# Tres mil para Scotu--felicidades



## Txiri

Tus aportes son muy valiosos y se agradece el esfuerzo. Que haya muchos más!


----------



## Fernita

*Dear Scotu, congrats on your first 3,000 posts!!!!!*
*I really appreciate your help very much!*

*THANKSSSSSSSSSSSSSSSSSSSS !!!!!!!*

*A HUGE HUG,*
*Fernita *​


----------



## heidita

Hi scotu, it seems to me that you surely enjoy a nice beer, _the_ drink in my home! I mean, even babies know, beer is better than milk!

So, do celebrate and have a nice time also with these little sausges. 

HERZLICHEN GLÜCKWUNSCH!


----------



## Cristina Moreno

Hey Scotu!
Congratulations on your 3000 posts!

¡Miles besos desde el Líbano!
Cristina.


----------



## nichec

Thanks for 3000 *courageous* posts 

*Congratulations, scotu!!!!!!!!!!*


----------



## Tampiqueña

*Congratulations Scotu!*

Este es un buen pretexto para agradecerte por todas las veces que me has ayudado. A pesar de no tener mucho tiempo en el foro, he tenido la oportunidad de comprobar tu espíritu de compañerismo y tus amplios conocimientos.

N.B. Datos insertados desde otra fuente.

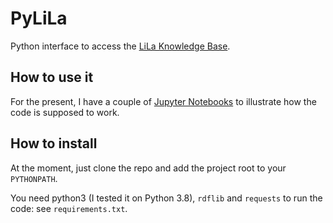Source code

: # PyLiLa
Python interface to access the [LiLa Knowledge Base](https://lila-erc.eu/).

## How to use it

For the present, I have a couple of [Jupyter Notebooks](https://github.com/francescomambrini/PyLiLa/tree/master/examples) 
to illustrate how the code is supposed to work.

## How to install

At the moment, just clone the repo and add the project 
root to your `PYTHONPATH`.

You need python3 (I tested it on Python 3.8), `rdflib` and `requests` to run the code: see `requirements.txt`.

¡Felicidades desde la ciudad y puerto de Tampico (con una playa muy cerquita)!

Un abrazo,

Beatriz (Tampiqueña)


----------



## loladamore

Congratulations, scotu, upon the completion of 3000 worthwhile posts! OK, so I haven't read them all, but I have read a fair few and things are looking pretty good from here.
Well done, and keep 'em coming.

Saludos.
Lola


----------



## fenixpollo

I always congratulate people for being collaborative, but you, scotu, take the cake. You're incredibly conscientious and it shows that you really have the forum's best interests at heart. Please know that the moderators appreciate your efforts in helping to keep the forums organized and running smoothly. 

*Happy Postiversary, scotu!*


----------



## Soledad Medina

¡Muchas felicitades en tus 3.000 excelentes aportes!!!!
Un cariñoso saludo
Soledad


----------



## Eva Maria

Dear Scotu! Congratulations!

Poco me queda por decir después de todo lo que los demás te han dicho acerca de tu gran capacidad de colaboración, tu amplia cultura, tu amabilidad y tu sentido del humor!

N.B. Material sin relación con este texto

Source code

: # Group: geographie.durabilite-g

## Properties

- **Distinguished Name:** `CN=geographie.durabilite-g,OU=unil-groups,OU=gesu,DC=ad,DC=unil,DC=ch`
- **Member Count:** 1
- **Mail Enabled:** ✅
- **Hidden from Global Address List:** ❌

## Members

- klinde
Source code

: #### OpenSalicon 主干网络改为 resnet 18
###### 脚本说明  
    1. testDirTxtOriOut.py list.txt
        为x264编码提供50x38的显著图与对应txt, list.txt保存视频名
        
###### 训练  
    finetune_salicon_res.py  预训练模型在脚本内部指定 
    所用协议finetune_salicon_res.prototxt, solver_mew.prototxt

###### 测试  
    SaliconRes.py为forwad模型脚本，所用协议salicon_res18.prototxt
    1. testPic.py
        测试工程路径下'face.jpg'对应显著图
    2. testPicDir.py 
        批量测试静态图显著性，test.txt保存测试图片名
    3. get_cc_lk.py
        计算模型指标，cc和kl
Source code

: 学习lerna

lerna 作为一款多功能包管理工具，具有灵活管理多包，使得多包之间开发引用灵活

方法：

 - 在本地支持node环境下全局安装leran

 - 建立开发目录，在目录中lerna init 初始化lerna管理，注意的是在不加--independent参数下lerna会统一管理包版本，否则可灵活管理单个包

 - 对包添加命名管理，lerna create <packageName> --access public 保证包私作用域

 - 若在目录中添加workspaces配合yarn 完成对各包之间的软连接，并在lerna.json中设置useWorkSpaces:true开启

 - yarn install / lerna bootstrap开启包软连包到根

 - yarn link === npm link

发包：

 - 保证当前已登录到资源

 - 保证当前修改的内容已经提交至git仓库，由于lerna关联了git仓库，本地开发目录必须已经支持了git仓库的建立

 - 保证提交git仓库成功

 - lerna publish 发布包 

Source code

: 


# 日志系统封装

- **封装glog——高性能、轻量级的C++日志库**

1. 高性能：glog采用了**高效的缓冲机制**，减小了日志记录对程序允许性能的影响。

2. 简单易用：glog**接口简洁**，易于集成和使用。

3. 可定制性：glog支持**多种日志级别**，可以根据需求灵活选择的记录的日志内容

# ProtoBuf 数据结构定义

I'll never be able to forget about the limey English, and, obviously, even less about wet love in the rice fields! Hahahahahaha! 

Don't stop sharing yourself with us!

Besos / Kisses!

Eva Maria


----------



## alexacohen

Thank you for all your help and your patience answering all my questions.
Happy 3000.

Alexandra


----------